Como é computado — iteração de potência. Comece de um vetor uniforme e aplique \(M\) repetidamente: \(\pi_{k+1} = M\pi_k\). Isso é rodar a caminhada aleatória em agregado; converge geometricamente (a taxa fixada pelo segundo autovalor, limitado por \(d=0.85\)), então algumas dezenas de iterações bastam mesmo na escala da web. O sistema inicial rodava isso sobre cerca de 24 milhões de páginas e centenas de milhões de links.
Brin, S. & Page, L. (1998). *The Anatomy of a Large-Scale Hypertextual Web Search Engine.* WWW7 / Computer Networks 30:107–117. Page, L., Brin, S., Motwani, R. & Winograd, T. (1999). *The PageRank Citation Ranking: Bringing Order to the Web.* Stanford InfoLab TR SIDL-WP-1999-0120.

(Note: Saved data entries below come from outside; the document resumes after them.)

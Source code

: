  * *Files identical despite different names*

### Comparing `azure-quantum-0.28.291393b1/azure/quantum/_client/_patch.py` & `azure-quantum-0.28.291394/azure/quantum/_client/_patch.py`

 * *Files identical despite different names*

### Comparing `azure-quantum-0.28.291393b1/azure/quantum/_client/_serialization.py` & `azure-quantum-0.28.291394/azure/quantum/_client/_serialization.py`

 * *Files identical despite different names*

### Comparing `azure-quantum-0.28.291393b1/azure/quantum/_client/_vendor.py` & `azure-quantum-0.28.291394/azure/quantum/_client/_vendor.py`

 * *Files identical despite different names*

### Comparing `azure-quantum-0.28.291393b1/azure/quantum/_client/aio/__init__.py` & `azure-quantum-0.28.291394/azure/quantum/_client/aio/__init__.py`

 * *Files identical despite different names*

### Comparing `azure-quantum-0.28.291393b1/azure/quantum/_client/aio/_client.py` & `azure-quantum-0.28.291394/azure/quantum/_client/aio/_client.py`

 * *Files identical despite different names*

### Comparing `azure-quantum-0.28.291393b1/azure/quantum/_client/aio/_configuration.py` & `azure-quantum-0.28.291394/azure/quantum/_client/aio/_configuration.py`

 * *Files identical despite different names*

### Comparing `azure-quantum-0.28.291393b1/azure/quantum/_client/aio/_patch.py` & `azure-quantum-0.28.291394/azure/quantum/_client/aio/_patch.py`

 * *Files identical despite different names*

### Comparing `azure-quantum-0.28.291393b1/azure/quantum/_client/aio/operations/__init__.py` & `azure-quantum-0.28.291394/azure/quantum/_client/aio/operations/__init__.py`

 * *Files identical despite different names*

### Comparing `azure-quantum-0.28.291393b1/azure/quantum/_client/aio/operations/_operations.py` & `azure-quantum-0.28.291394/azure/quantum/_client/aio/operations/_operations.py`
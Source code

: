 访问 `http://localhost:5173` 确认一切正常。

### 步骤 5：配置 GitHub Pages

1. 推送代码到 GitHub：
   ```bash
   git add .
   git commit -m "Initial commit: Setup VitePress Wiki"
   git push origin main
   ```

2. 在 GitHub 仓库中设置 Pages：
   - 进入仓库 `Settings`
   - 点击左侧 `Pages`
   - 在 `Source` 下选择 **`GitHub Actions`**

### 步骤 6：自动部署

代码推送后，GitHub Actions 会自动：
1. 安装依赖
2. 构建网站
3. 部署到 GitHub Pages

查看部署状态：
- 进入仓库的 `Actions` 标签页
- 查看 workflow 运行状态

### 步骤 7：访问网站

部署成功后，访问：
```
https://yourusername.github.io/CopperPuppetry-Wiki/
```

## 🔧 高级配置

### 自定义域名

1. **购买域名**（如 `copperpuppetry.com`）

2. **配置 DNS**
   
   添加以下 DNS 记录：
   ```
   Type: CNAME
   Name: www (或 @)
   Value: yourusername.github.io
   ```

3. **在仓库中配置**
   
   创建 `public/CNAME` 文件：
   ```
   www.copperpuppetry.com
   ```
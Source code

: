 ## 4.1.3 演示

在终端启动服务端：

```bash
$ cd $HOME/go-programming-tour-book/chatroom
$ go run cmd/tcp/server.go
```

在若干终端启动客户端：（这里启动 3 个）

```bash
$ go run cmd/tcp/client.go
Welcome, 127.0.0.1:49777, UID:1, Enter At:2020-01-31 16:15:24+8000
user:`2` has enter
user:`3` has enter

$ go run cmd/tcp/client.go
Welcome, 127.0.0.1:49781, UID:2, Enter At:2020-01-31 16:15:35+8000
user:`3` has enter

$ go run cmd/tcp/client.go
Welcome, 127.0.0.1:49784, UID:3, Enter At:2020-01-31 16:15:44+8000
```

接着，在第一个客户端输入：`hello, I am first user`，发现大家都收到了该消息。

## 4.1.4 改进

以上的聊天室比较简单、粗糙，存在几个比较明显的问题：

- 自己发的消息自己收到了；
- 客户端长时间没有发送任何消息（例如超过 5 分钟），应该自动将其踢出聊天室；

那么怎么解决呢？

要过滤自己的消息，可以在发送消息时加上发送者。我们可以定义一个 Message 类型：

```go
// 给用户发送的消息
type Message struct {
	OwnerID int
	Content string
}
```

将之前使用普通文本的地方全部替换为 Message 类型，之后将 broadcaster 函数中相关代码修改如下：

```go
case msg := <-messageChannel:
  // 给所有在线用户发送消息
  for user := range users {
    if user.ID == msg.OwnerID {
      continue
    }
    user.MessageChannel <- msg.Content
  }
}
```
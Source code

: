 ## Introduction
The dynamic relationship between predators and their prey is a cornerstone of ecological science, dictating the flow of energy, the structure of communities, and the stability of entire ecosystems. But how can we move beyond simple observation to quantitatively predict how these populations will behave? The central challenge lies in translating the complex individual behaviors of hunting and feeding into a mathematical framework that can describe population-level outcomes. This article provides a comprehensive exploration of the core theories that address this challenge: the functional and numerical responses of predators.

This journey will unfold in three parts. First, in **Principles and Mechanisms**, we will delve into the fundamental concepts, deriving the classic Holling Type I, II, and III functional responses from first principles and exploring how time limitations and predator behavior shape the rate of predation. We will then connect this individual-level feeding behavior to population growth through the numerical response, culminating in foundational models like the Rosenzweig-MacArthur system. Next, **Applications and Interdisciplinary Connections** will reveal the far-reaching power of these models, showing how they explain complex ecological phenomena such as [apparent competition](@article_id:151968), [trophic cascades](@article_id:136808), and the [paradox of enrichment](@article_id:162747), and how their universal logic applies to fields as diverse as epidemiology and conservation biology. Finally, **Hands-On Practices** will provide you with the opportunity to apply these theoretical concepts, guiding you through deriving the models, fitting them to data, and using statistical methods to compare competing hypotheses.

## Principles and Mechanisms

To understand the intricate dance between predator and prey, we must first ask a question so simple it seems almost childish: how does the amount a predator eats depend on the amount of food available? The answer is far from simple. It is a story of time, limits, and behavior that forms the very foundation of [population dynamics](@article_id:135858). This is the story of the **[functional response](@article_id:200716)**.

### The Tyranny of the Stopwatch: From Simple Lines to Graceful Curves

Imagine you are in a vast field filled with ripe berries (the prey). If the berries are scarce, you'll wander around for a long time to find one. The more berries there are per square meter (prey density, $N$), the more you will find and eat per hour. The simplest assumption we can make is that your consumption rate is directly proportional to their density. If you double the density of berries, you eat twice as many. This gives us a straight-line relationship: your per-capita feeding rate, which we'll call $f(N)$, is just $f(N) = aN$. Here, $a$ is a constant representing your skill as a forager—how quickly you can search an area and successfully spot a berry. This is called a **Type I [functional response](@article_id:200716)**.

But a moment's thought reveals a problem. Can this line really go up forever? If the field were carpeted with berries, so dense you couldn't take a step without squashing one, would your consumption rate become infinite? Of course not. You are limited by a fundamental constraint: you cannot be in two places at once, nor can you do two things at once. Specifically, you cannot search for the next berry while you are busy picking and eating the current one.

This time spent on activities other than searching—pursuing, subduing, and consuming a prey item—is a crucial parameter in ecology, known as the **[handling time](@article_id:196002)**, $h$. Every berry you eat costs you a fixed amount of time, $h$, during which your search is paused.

3. Por que superou a web de 1998
A concorrência ranqueava páginas por palavras-chave na página (AltaVista, Excite, Lycos, Infoseek) ou por diretórios curados por humanos (o Yahoo! Directory). O ranqueamento por palavra-chave tratava toda página como igualmente autoritativa e era trivialmente spammado por enchimento de palavras-chave; diretórios não conseguiam escalar com o crescimento da web. O PageRank contribuiu com um escore de importância independente de consulta derivado do próprio grafo de links — a própria estrutura de hipertexto da web lida como uma gigantesca rede de citações — que é muito mais difícil de falsificar: você não pode se tornar importante meramente alegando ser, apenas conseguindo que páginas importantes apontem para você. Combinado com a indexação de texto-âncora, esse foi o salto.
4. O padrão generaliza
O PageRank é uma instância de um movimento reutilizável: codifique "importância" ou "relevância" como a distribuição estacionária de uma caminhada que você projeta, então leia a resposta no ponto fixo. A mesma construção impulsiona o PageRank personalizado, caminhadas de recomendação sobre grafos usuário–item, ranqueamento de citação e confiança, e recuperação baseada em grafos. Sempre que um sistema ranqueia nós por "quanto uma caminhada aleatória os favorece", ele está computando uma distribuição estacionária — a matemática idêntica que amostra física em Monte Carlo & MCMC e prevê texto no Compêndio de IA.
Por que importa pra Stack
A Stack roda suas próprias superfícies de busca e recuperação — busca de pacotes do Koder Hub, recuperação do kode-rag, ranqueamento cross-repo. Qualquer sinal de linkcitaçãografo que essas incorporem num ranqueamento é, formalmente, uma distribuição estacionária no estilo PageRank sobre uma caminhada nos próprios grafos da Stack. Este capítulo é o solo enciclopédico; a decisão de ranqueamento de um componente (qual grafo, qual amortecimento, quais sinais) é uma escolha de engenharia que o cita, conforme a regra referência-vs-decisão do compêndio.
Fontes
- Brin, S. & Page, L. (1998). The Anatomy of a Large-Scale Hypertextual Web Search Engine. WWW7; Computer Networks and ISDN Systems 30:107–117.
- Page, L., Brin, S., Motwani, R. & Winograd, T. (1999). The PageRank Citation Ranking: Bringing Order to the Web. Stanford InfoLab Technical Report SIDL-WP-1999-0120.
- Perron–Frobenius theorem and the random-surfer/teleportation formulation (standard references; cf. Langville & Meyer, Google's PageRank and Beyond, Princeton, 2006).